§ **Work to be completed**
In the copy, include every record below exactly as it appears, but no pictures.

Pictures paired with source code
*** Begin section ***

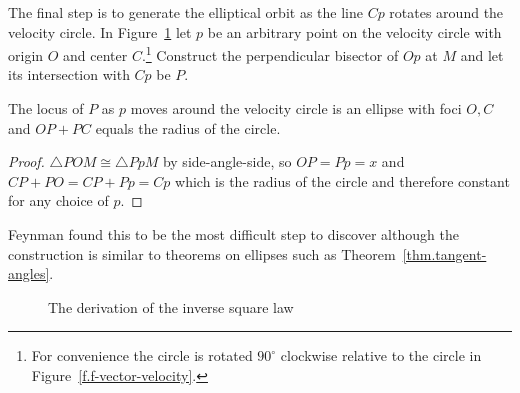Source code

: 
The final step is to generate the elliptical orbit as the line $Cp$ rotates around the velocity circle. In Figure~\ref{f.f-elliptical-orbit} let $p$ be an arbitrary point on the velocity circle with origin $O$ and center $C$.\footnote{For convenience the circle is rotated $90^\circ$ clockwise relative to the circle in Figure~\ref{f.f-vector-velocity}.} Construct the perpendicular bisector of $Op$ at $M$ and let its intersection with $Cp$ be $P$.
\begin{theorem}
The locus of $P$ as $p$ moves around the velocity circle is an ellipse with foci $O,C$ and $OP+PC$ equals the radius of the circle.
\end{theorem}
\begin{proof}
$\triangle POM\cong \triangle PpM$ by side-angle-side, so $OP=Pp=x$ and $CP+PO=CP+Pp=Cp$ which is the radius of the circle and therefore constant for any choice of $p$.\fqed
\end{proof} 

Feynman found this to be the most difficult step to discover \cite[p.~130]{lost} although the construction is similar to theorems on ellipses such as Theorem~\ref{thm.tangent-angles}.

\begin{figure}
\begin{center}
\caption{The derivation of the inverse square law}\label{f.f-elliptical-orbit}
\end{center}
\end{figure}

*** End section ***

§ **The completed task**
Source code

: 
The final step is to generate the elliptical orbit as the line $Cp$ rotates around the velocity circle. In Figure~\ref{f.f-elliptical-orbit} let $p$ be an arbitrary point on the velocity circle with origin $O$ and center $C$.\footnote{For convenience the circle is rotated $90^\circ$ clockwise relative to the circle in Figure~\ref{f.f-vector-velocity}.} Construct the perpendicular bisector of $Op$ at $M$ and let its intersection with $Cp$ be $P$.
\begin{theorem}
The locus of $P$ as $p$ moves around the velocity circle is an ellipse with foci $O,C$ and $OP+PC$ equals the radius of the circle.
\end{theorem}
\begin{proof}
$\triangle POM\cong \triangle PpM$ by side-angle-side, so $OP=Pp=x$ and $CP+PO=CP+Pp=Cp$ which is the radius of the circle and therefore constant for any choice of $p$.\fqed
\end{proof} 

Feynman found this to be the most difficult step to discover \cite[p.~130]{lost} although the construction is similar to theorems on ellipses such as Theorem~\ref{thm.tangent-angles}.

\begin{figure}
\begin{center}
\caption{The derivation of the inverse square law}\label{f.f-elliptical-orbit}
\end{center}
\end{figure}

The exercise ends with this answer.